=== DIRECTIONS ===
For these records, count the lines containing the word "фільтрації" and respond with the number alone.

[Source texts of formatted documents]
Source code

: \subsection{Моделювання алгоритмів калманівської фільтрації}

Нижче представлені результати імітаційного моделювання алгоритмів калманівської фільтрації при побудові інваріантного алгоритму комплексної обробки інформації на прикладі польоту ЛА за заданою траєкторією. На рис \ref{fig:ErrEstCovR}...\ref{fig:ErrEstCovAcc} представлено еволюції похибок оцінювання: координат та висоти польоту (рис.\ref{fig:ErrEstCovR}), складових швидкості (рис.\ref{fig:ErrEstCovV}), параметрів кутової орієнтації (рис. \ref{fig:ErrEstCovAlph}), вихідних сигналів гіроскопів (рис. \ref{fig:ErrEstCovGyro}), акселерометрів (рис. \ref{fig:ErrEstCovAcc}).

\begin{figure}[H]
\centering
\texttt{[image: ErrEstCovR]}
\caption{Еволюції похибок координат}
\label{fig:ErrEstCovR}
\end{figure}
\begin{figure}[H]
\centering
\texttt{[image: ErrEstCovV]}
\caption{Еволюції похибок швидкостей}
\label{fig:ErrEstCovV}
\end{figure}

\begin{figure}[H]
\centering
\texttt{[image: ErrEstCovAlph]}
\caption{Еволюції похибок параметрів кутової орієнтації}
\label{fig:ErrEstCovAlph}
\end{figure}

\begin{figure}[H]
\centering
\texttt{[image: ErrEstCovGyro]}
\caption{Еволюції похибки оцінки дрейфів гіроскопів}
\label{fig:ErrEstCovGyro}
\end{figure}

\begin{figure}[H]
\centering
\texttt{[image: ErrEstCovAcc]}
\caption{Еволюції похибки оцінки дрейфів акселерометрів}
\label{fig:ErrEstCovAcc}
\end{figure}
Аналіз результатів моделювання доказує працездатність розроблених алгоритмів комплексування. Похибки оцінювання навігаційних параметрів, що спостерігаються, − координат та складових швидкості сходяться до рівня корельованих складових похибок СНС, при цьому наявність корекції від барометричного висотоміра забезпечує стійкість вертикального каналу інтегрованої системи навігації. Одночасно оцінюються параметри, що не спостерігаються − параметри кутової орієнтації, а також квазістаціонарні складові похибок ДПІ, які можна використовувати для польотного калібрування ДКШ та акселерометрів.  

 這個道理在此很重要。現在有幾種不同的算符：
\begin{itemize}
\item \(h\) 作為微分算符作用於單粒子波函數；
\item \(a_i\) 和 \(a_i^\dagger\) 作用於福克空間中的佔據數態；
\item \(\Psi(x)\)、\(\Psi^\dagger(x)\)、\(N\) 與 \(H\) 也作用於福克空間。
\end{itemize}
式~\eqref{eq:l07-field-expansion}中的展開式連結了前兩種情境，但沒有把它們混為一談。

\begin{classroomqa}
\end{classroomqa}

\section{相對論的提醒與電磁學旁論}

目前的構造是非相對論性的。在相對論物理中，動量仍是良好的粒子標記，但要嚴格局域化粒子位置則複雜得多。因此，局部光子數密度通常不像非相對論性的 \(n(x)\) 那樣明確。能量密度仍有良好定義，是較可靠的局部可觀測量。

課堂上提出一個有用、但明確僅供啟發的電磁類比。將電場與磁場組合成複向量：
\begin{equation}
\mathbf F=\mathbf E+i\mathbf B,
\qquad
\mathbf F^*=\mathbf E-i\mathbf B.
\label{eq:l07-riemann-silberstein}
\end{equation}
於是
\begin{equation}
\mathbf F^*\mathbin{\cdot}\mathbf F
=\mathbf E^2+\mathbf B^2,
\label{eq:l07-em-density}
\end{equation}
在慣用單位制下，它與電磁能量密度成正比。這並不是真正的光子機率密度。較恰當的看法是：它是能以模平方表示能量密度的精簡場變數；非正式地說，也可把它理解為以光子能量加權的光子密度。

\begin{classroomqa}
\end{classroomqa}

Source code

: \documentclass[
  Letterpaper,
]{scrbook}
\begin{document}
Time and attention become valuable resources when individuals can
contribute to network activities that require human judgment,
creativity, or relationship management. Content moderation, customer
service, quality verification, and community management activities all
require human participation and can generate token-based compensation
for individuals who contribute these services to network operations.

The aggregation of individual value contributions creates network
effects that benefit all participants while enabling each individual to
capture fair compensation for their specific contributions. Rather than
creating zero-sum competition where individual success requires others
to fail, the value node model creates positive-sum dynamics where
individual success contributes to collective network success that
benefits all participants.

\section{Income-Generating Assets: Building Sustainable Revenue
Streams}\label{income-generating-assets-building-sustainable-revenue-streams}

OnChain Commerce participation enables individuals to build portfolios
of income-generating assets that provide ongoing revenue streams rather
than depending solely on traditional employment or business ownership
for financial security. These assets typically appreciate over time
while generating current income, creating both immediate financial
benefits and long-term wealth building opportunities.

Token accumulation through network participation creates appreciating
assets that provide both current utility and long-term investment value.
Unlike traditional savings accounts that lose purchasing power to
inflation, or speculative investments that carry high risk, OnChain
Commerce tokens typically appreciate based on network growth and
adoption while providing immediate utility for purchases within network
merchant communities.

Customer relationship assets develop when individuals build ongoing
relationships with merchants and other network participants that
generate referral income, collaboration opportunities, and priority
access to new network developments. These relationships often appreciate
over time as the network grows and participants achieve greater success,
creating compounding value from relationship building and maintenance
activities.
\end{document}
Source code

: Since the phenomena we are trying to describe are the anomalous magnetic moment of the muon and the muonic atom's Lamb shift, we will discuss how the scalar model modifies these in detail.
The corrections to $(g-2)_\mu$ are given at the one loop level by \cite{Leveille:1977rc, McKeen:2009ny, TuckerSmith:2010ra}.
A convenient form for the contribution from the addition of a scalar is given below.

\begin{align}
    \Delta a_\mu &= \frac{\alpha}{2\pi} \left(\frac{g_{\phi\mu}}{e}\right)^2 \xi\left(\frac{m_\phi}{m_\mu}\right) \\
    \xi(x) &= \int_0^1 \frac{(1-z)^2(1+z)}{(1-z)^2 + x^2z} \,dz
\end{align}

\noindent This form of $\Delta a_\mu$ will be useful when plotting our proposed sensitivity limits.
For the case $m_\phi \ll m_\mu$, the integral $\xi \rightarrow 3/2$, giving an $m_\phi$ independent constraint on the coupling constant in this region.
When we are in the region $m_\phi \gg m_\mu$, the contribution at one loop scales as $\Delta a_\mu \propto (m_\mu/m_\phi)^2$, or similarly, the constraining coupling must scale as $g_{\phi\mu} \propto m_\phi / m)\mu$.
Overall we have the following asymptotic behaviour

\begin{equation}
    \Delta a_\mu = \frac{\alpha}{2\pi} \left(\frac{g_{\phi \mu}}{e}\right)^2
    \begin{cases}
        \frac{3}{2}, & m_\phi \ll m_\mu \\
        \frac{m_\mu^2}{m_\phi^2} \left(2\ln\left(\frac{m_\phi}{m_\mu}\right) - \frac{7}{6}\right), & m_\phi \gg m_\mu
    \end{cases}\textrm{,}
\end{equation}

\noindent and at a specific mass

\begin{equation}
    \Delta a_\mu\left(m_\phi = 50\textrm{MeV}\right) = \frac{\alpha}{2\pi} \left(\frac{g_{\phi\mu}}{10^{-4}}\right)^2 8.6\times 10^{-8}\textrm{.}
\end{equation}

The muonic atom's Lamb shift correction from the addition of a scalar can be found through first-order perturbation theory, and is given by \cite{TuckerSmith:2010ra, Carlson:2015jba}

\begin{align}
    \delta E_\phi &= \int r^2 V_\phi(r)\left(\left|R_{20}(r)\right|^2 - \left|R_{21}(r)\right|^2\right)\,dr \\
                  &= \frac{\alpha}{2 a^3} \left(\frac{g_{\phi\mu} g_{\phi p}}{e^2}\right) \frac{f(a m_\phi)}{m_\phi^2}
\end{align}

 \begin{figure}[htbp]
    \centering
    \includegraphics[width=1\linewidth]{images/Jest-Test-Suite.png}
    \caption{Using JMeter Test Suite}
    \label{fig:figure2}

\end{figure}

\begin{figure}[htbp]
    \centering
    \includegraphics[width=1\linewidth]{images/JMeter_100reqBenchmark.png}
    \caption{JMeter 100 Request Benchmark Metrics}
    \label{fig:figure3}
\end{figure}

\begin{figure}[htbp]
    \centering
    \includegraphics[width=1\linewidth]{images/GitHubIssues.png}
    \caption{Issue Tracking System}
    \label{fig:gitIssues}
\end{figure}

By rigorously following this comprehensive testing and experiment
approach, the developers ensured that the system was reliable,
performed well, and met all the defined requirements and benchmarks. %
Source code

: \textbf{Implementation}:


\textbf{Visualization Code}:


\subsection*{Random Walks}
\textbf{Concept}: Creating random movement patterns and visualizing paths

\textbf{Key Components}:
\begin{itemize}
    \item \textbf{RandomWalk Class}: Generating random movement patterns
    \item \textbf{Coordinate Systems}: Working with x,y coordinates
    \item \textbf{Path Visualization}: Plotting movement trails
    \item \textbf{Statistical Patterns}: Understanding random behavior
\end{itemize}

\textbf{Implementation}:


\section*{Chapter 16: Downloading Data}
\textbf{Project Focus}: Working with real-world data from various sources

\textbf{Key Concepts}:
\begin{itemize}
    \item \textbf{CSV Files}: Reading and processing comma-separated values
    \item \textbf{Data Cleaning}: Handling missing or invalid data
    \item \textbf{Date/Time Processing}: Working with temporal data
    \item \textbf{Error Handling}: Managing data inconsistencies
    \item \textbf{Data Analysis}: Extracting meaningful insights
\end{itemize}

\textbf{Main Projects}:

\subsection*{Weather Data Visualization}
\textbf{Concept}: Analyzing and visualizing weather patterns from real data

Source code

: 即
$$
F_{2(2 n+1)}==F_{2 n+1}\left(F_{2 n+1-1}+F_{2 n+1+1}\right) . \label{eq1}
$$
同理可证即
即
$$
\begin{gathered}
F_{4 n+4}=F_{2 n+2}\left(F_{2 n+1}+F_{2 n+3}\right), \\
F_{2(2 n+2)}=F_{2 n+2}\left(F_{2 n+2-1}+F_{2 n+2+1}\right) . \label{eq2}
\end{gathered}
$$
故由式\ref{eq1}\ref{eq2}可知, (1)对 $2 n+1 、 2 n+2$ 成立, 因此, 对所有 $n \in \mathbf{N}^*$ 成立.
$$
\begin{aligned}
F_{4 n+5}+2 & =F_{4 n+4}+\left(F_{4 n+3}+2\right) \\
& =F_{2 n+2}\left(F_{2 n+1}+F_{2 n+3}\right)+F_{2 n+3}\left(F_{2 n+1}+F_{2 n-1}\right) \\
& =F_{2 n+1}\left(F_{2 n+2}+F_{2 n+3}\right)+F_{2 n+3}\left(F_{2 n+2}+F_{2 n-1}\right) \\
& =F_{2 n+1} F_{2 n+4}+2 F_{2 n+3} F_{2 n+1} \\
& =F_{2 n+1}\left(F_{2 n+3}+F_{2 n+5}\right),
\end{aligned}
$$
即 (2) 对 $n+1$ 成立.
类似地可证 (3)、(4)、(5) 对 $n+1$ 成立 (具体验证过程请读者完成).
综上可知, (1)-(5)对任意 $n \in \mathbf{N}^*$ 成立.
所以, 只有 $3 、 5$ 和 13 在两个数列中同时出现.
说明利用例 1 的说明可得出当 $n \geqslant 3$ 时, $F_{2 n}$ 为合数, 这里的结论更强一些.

=== ANSWER TO THIS PROBLEM ===
2